Notification Issue Date:

Medical Policy Bulletin

Title:Genetic Testing for Congenital Long QT Syndrome (AmeriHealth Administrators)

Policy #:06.02.31f

The Company makes decisions on coverage based on Policy Bulletins, benefit plan documents, and the member’s medical history and condition. Benefits may vary based on contract, and individual member benefits must be verified. The Company determines medical necessity only if the benefit exists and no contract exclusions are applicable.

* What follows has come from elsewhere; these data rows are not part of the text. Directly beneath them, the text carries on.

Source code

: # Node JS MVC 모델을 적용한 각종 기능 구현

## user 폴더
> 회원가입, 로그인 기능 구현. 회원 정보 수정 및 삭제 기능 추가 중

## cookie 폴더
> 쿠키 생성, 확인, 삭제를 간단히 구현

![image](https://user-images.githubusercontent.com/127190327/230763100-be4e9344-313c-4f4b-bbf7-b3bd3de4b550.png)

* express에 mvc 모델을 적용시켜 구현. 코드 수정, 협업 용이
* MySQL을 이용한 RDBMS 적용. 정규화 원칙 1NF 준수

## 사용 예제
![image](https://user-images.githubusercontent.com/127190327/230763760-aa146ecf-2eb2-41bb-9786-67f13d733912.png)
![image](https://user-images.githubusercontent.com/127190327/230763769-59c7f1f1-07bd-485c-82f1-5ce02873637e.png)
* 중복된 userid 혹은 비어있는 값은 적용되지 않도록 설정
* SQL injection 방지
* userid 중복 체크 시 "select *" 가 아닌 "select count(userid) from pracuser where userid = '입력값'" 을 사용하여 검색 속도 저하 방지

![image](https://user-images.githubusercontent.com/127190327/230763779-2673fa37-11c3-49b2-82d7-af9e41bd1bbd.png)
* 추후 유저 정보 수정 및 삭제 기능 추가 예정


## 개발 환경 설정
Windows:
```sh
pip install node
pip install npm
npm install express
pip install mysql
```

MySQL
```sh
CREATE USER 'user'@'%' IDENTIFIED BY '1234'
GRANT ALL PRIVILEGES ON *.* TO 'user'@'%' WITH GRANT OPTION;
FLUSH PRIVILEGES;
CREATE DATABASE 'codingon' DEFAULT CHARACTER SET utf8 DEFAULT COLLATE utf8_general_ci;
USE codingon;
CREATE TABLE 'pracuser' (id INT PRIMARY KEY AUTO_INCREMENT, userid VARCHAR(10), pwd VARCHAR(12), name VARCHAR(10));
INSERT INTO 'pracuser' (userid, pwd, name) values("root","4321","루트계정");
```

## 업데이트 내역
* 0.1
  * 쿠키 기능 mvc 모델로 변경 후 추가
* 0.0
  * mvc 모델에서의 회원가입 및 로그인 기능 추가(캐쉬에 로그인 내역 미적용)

When services can be administered in various settings, the Company reserves the right to reimburse only those services that are furnished in the most appropriate and cost-effective setting that is appropriate to the member’s medical needs and condition. This decision is based on the member’s current medical condition and any required monitoring or additional services that may coincide with the delivery of this service.

This Medical Policy Bulletin document describes the status of medical technology at the time the document was developed. Since that time, new technology may have emerged or new medical literature may have been published. This Medical Policy Bulletin will be reviewed regularly and be updated as scientific and medical literature becomes available. For more information on how Medical Policy Bulletins are developed, go to the About This Site section of this Medical Policy Web site.


Coverage is subject to the terms, conditions, and limitations of the member's contract. The Company reserves the right to reimburse only those services that are furnished in the most appropriate and cost-effective setting that is appropriate to the member’s medical needs and condition.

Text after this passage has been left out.